"And what am I to do?"
"You could go to Brighton with Miss De Groat;—or what does it matter for a fortnight? You'll get the advantage when it's done. It's as well to have the truth out at once, mamma,—I cannot carry on if I'm always to be stuck close to your apron-strings. There are so many people won't have you."
"Arabella, I do think you are the most ungrateful, hard-hearted creature that ever lived."

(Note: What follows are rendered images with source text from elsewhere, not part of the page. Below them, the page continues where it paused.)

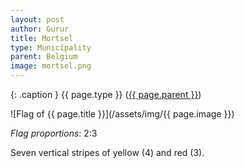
 ```yaml
---
layout: post
author: Gurur
title: Mortsel
type: Municipality
parent: Belgium
image: mortsel.png
---
```

{: .caption }
{{ page.type }} ([{{ page.parent }}](/2019/03/14/belgium.html))

![Flag of {{ page.title }}](/assets/img/{{ page.image }})

*Flag proportions*: 2:3

Seven vertical stripes of yellow (4) and red (3).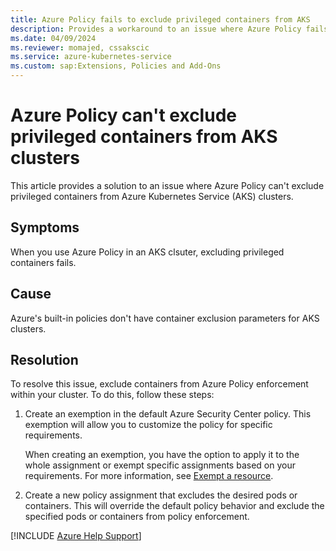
 ```yaml
---
title: Azure Policy fails to exclude privileged containers from AKS
description: Provides a workaround to an issue where Azure Policy fails to exclude privileged containers from Azure Kubernetes Service (AKS).
ms.date: 04/09/2024
ms.reviewer: momajed, cssakscic 
ms.service: azure-kubernetes-service
ms.custom: sap:Extensions, Policies and Add-Ons
---
```

# Azure Policy can't exclude privileged containers from AKS clusters

This article provides a solution to an issue where Azure Policy can't exclude privileged containers from Azure Kubernetes Service (AKS) clusters.

## Symptoms

When you use Azure Policy in an AKS clsuter, excluding privileged containers fails.

## Cause

Azure's built-in policies don't have container exclusion parameters for AKS clusters.

## Resolution

To resolve this issue, exclude containers from Azure Policy enforcement within your cluster. To do this, follow these steps:

1. Create an exemption in the default Azure Security Center policy. This exemption will allow you to customize the policy for specific requirements. 

   When creating an exemption, you have the option to apply it to the whole assignment or exempt specific assignments based on your requirements. For more information, see [Exempt a resource](/azure/defender-for-cloud/exempt-resource).

2. Create a new policy assignment that excludes the desired pods or containers. This will override the default policy behavior and exclude the specified pods or containers from policy enforcement. 

[!INCLUDE [Azure Help Support](../../includes/azure-help-support.md)]
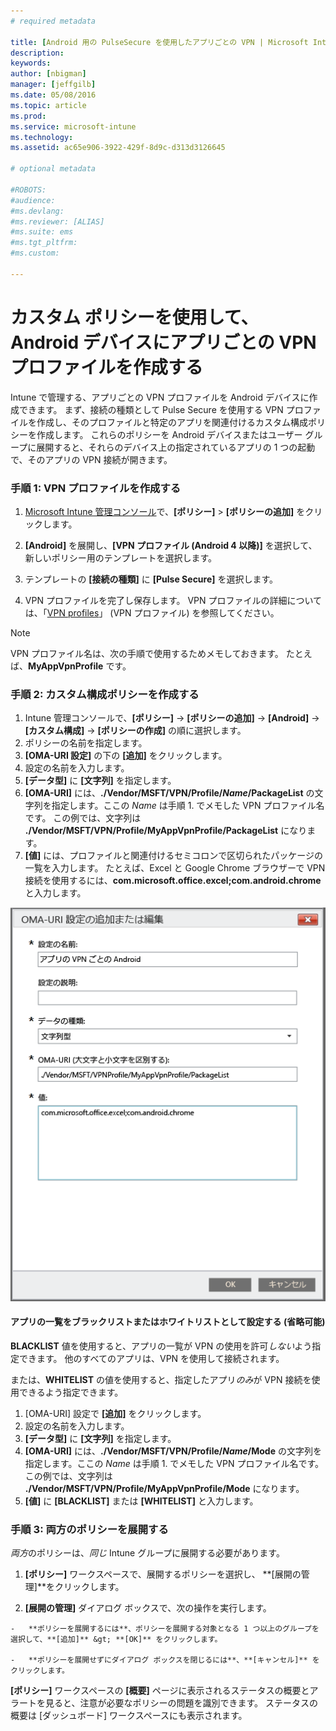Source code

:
 ```yaml
---
# required metadata

title: [Android 用の PulseSecure を使用したアプリごとの VPN | Microsoft Intune]
description:
keywords:
author: [nbigman]
manager: [jeffgilb]
ms.date: 05/08/2016
ms.topic: article
ms.prod:
ms.service: microsoft-intune
ms.technology:
ms.assetid: ac65e906-3922-429f-8d9c-d313d3126645

# optional metadata

#ROBOTS:
#audience:
#ms.devlang:
#ms.reviewer: [ALIAS]
#ms.suite: ems
#ms.tgt_pltfrm:
#ms.custom:

---
```


# カスタム ポリシーを使用して、Android デバイスにアプリごとの VPN プロファイルを作成する

Intune で管理する、アプリごとの VPN プロファイルを Android デバイスに作成できます。 まず、接続の種類として Pulse Secure を使用する VPN プロファイルを作成し、そのプロファイルと特定のアプリを関連付けるカスタム構成ポリシーを作成します。 これらのポリシーを Android デバイスまたはユーザー グループに展開すると、それらのデバイス上の指定されているアプリの 1 つの起動で、そのアプリの VPN 接続が開きます。 

### 手順 1: VPN プロファイルを作成する

1. [Microsoft Intune 管理コンソール](https://manage.microsoft.com)で、**[ポリシー]** > **[ポリシーの追加]** をクリックします。
2. **[Android]** を展開し、**[VPN プロファイル (Android 4 以降)]** を選択して、新しいポリシー用のテンプレートを選択します。

3. テンプレートの **[接続の種類]** に **[Pulse Secure]** を選択します。
4. VPN プロファイルを完了し保存します。 VPN プロファイルの詳細については、「[VPN profiles](Help%20users%20connect%20to%20their%20work%20using%20VPN%20profiles%20with%20Microsoft%20Intune.md)」 (VPN プロファイル) を参照してください。

> [!NOTE]
VPN プロファイル名は、次の手順で使用するためメモしておきます。 たとえば、**MyAppVpnProfile** です。
   
### 手順 2: カスタム構成ポリシーを作成する
    
   1. Intune 管理コンソールで、**[ポリシー]** -> **[ポリシーの追加]** -> **[Android]** -> **[カスタム構成]** -> **[ポリシーの作成]** の順に選択します。
   2. ポリシーの名前を指定します。
   3. **[OMA-URI 設定]** の下の **[追加]** をクリックします。
   4. 設定の名前を入力します。
   5. **[データ型]** に **[文字列]** を指定します。
   6. **[OMA-URI]** には、**./Vendor/MSFT/VPN/Profile/*Name*/PackageList** の文字列を指定します。ここの *Name* は手順 1. でメモした VPN プロファイル名です。 この例では、文字列は **./Vendor/MSFT/VPN/Profile/MyAppVpnProfile/PackageList** になります。
   7.   **[値]** には、プロファイルと関連付けるセミコロンで区切られたパッケージの一覧を入力します。  たとえば、Excel と Google Chrome ブラウザーで VPN 接続を使用するには、**com.microsoft.office.excel;com.android.chrome** と入力します。
  

   ![Android のアプリごとの VPN カスタム ポリシーの例](..\media\android_per_app_vpn_oma_uri.png) 
#### アプリの一覧をブラックリストまたはホワイトリストとして設定する (省略可能)
**BLACKLIST** 値を使用すると、アプリの一覧が VPN の使用を許可*しない*よう指定できます。  他のすべてのアプリは、VPN を使用して接続されます。

または、**WHITELIST** の値を使用すると、指定したアプリ*のみ*が VPN 接続を使用できるよう指定できます。
 

1.  [OMA-URI] 設定で **[追加]** をクリックします。
2.  設定の名前を入力します。
3.  **[データ型]** に **[文字列]** を指定します。
4.  **[OMA-URI]** には、**./Vendor/MSFT/VPN/Profile/*Name*/Mode** の文字列を指定します。ここの *Name* は手順 1. でメモした VPN プロファイル名です。 この例では、文字列は **./Vendor/MSFT/VPN/Profile/MyAppVpnProfile/Mode** になります。
5.  **[値]** に **[BLACKLIST]** または **[WHITELIST]** と入力します。 


   
### 手順 3: 両方のポリシーを展開する

*両方*のポリシーは、*同じ* Intune グループに展開する必要があります。

   1.   **[ポリシー]** ワークスペースで、展開するポリシーを選択し、 **[展開の管理]**をクリックします。

2.   **[展開の管理]** ダイアログ ボックスで、次の操作を実行します。

    -   **ポリシーを展開するには**、ポリシーを展開する対象となる 1 つ以上のグループを選択して、**[追加]** &gt; **[OK]** をクリックします。

    -   **ポリシーを展開せずにダイアログ ボックスを閉じるには**、**[キャンセル]** をクリックします。

 **[ポリシー]** ワークスペースの **[概要]** ページに表示されるステータスの概要とアラートを見ると、注意が必要なポリシーの問題を識別できます。 ステータスの概要は [ダッシュボード] ワークスペースにも表示されます。



<!--HONumber=May16_HO4-->


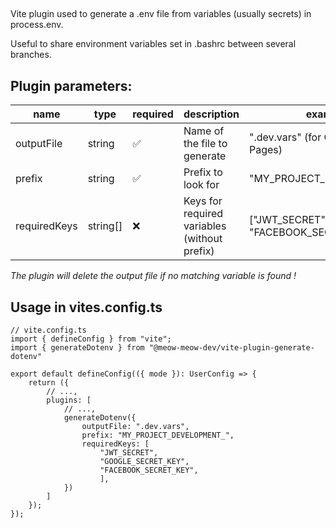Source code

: ##

Vite plugin used to generate a .env file from variables (usually secrets) in process.env.

Useful to share environment variables set in .bashrc between several branches.

## Plugin parameters:

| name         | type     | required | description                                  | example                               |
| ------------ | -------- | -------- | -------------------------------------------- | ------------------------------------- |
| outputFile   | string   | ✅       | Name of the file to generate                 | ".dev.vars" (for Cloudflare Pages)    |
| prefix       | string   | ✅       | Prefix to look for                           | "MY_PROJECT_DEVELOPMENT"              |
| requiredKeys | string[] | ❌       | Keys for required variables (without prefix) | ["JWT_SECRET", "FACEBOOK_SECRET_KEY"] |

_The plugin will delete the output file if no matching variable is found !_

## Usage in vites.config.ts

```
// vite.config.ts
import { defineConfig } from "vite";
import { generateDotenv } from "@meow-meow-dev/vite-plugin-generate-dotenv"

export default defineConfig(({ mode }): UserConfig => {
    return ({
        // ...,
        plugins: [
            // ...,
            generateDotenv({
                outputFile: ".dev.vars",
                prefix: "MY_PROJECT_DEVELOPMENT_",
                requiredKeys: [
                    "JWT_SECRET",
                    "GOOGLE_SECRET_KEY",
                    "FACEBOOK_SECRET_KEY",
                    ],
            })
        ]
    });
});
```
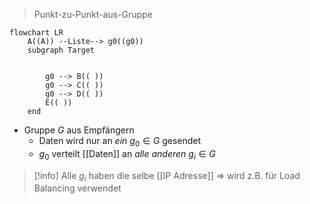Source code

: > Punkt-zu-Punkt-aus-Gruppe
```mermaid
flowchart LR
	A((A)) --Liste--> g0((g0))
	subgraph Target


		g0 --> B(( ))
		g0 --> C(( ))
		g0 --> D(( ))
		E(( ))
	end
```



- Gruppe $G$ aus Empfängern
	- Daten wird nur an _ein_ $g_0 \in G$ gesendet
	- $g_0$ verteilt [[Daten]] an _alle anderen_ $g_{i} \in G$

> [!info] Alle $g_i$ haben die selbe [[IP Adresse]] => wird z.B. für Load Balancing verwendet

"Very well; I don't know what I have to be grateful about, and I need to be hard-hearted. Of course I am hard-hearted. The thing will be to get papa to see his brother."
"Your papa!"
"Yes;—that's what I mean to try. The Duke, of course, would like me to marry Lord Rufford. Do you think that if I were at home here it wouldn't make Mistletoe a very different sort of place for you? The Duke does like papa in a sort of way, and he's civil enough to me when I'm there. He never did like you."
"Everybody is so fond of you! It was what you did when young Stranorlar was there which made the Duchess almost turn us out of the house."
"What's the good of your saying that, mamma? If you go on like that I'll separate myself from you and throw myself on papa."
"Your father wouldn't lift his little finger for you."
"I'll try at any rate. Will you consent to my going there without you if I can manage it?"